THE PROBLEM: From the records below, count the lines containing the word "interesting" and give only that number.

SUPPLIED RECORDS:
--*--

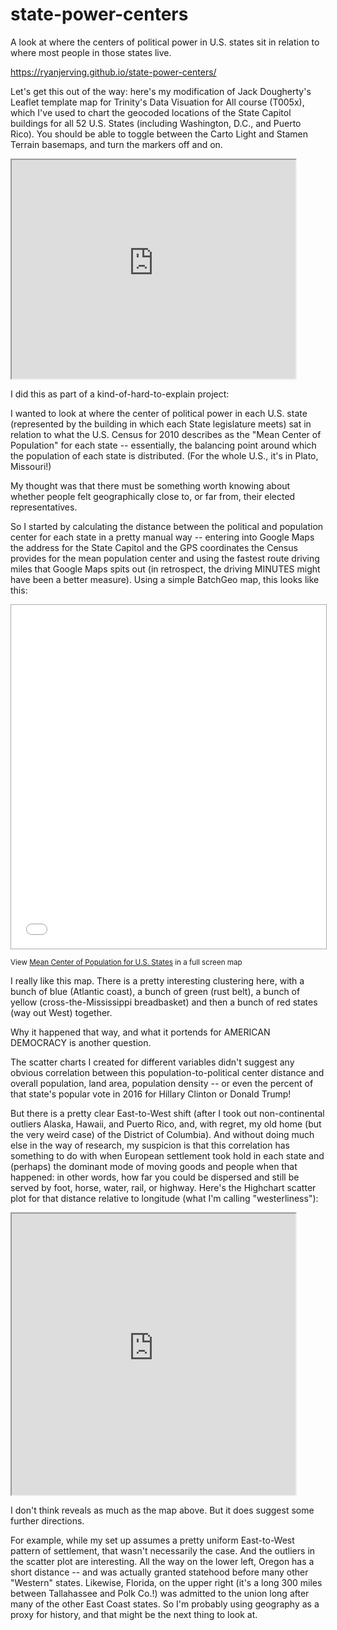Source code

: # state-power-centers
A look at where the centers of political power in U.S. states sit in relation to where most people in those states live.

https://ryanjerving.github.io/state-power-centers/

Let's get this out of the way: here's my modification of Jack Dougherty's Leaflet template map for Trinity's Data Visuation for All course (T005x), which I've used to chart the geocoded locations of the State Capitol buildings for all 52 U.S. States (including Washington, D.C., and Puerto Rico). You should be able to toggle between the Carto Light and Stamen Terrain basemaps, and turn the markers off and on.

<iframe src= "https://ryanjerving.github.io/leaflet-map-State-Capitols/" width="90%" height="350"></iframe>

I did this as part of a kind-of-hard-to-explain project:

I wanted to look at where the center of political power in each U.S. state (represented by the building in which each State legislature meets) sat in relation to what the U.S. Census for 2010 describes as the "Mean Center of Population" for each state -- essentially, the balancing point around which the population of each state is distributed. (For the whole U.S., it's in Plato, Missouri!) 

My thought was that there must be something worth knowing about whether people felt geographically close to, or far from, their elected representatives.

So I started by calculating the distance between the political and population center for each state in a pretty manual way -- entering into Google Maps the address for the State Capitol and the GPS coordinates the Census provides for the mean population center and using the fastest route driving miles that Google Maps spits out (in retrospect, the driving MINUTES might have been a better measure). Using a simple BatchGeo map, this looks like this:

<iframe src="//batchgeo.com/map/19dd2ef6abebead8ac56ee7dc6aa337f" frameborder="0" width="100%" height="550" style="border:1px solid #aaa;"></iframe>

<small>View <a href="https://batchgeo.com/map/19dd2ef6abebead8ac56ee7dc6aa337f">Mean Center of Population for U.S. States</a> in a full screen map</small>

I really like this map. There is a pretty interesting clustering here, with a bunch of blue (Atlantic coast), a bunch of green (rust belt), a bunch of yellow (cross-the-Mississippi breadbasket) and then a bunch of red states (way out West) together. 

Why it happened that way, and what it portends for AMERICAN DEMOCRACY is another question. 

The scatter charts I created for different variables didn't suggest any obvious correlation between this population-to-political center distance and overall population, land area, population density -- or even the percent of that state's popular vote in 2016 for Hillary Clinton or Donald Trump! 

But there is a pretty clear East-to-West shift (after I took out non-continental outliers Alaska, Hawaii, and Puerto Rico, and, with regret, my old home (but the very weird case) of the District of Columbia). And without doing much else in the way of research, my suspicion is that this correlation has something to do with when European settlement took hold in each state and (perhaps) the dominant mode of moving goods and people when that happened: in other words, how far you could be dispersed and still be served by foot, horse, water, rail, or highway. Here's the Highchart scatter plot for that distance relative to longitude (what I'm calling "westerliness"):

<iframe src= "https://ryanjerving.github.io/highcharts-stateCenters-scatter-csv" width="90%" height="450"></iframe>

I don't think reveals as much as the map above. But it does suggest some further directions.

For example, while my set up assumes a pretty uniform East-to-West pattern of settlement, that wasn't necessarily the case. And the outliers in the scatter plot are interesting. All the way on the lower left, Oregon has a short distance -- and was actually granted statehood before many other "Western" states. Likewise, Florida, on the upper right (it's a long 300 miles between Tallahassee and Polk Co.!) was admitted to the union long after many of the other East Coast states. So I'm probably using geography as a proxy for history, and that might be the next thing to look at.
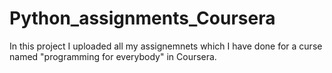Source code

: # Python_assignments_Coursera

In this project I uploaded all my assignemnets which I have done for a curse named "programming for everybody" in Coursera.
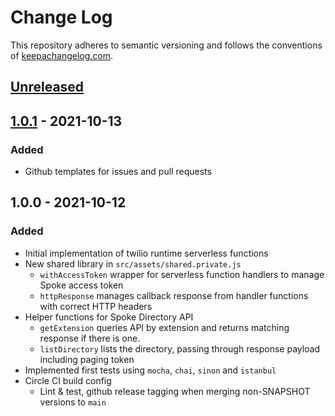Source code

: # Change Log

This repository adheres to semantic versioning and follows the conventions of [keepachangelog.com](http://keepachangelog.com).

## [Unreleased]

## [1.0.1] - 2021-10-13
### Added
- Github templates for issues and pull requests

## 1.0.0 - 2021-10-12
### Added
- Initial implementation of twilio runtime serverless functions
- New shared library in `src/assets/shared.private.js`
  - `withAccessToken` wrapper for serverless function handlers to manage Spoke access token
  - `httpResponse` manages callback response from handler functions with correct HTTP headers
- Helper functions for Spoke Directory API
  - `getExtension` queries API by extension and returns matching response if there is one.
  - `listDirectory` lists the directory, passing through response payload including paging token
- Implemented first tests using `mocha`, `chai`, `sinon` and `istanbul`
- Circle CI build config
  - Lint & test, github release tagging when merging non-SNAPSHOT versions to `main`

[Unreleased]: https://github.com/spoke-ph/twilio-runtime-spoke-api/compare/v1.0.1...HEAD
[1.0.1]: https://github.com/spoke-ph/twilio-runtime-spoke-api/compare/v1.0.0...v1.0.1
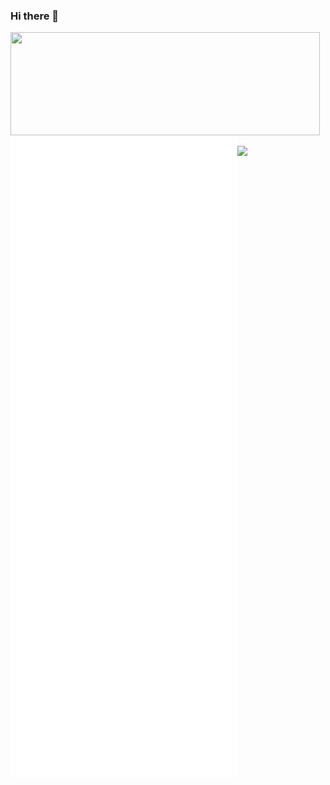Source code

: ### Hi there 👋

<p align="left">
<img width="495" height="165" src="https://github-readme-stats.vercel.app/api?username=cfi2017&show_icons=true&line_height=20&title_color=3a6181&icon_color=1b93c9&show_owner=true"/>
<img align="left" alt="Metrics" src="https://github.com/cfi2017/cfi2017/blob/master/github-metrics.svg">
<p align="left">
<a href="https://github.com/cfi2017/"><img src="https://img.shields.io/github/followers/cfi2017?color=%234CC61E&label=GitHub%20Followers%20%3A"/></a>
</p>
</p>
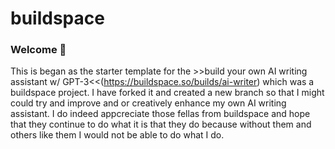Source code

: # buildspace 
### Welcome 👋
This is began as the starter template for the >>build your own AI writing assistant w/ GPT-3<<(https://buildspace.so/builds/ai-writer) which was a buildspace project. I have forked it and created a new branch so that I might could try and improve and or creatively enhance my own AI writing assistant. I do indeed appcreciate those fellas from buildspace and hope that they continue to do what it is that they do because without them and others like them I would not be able to do what I do.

--*--

SOLUTION TO THIS TASK: 2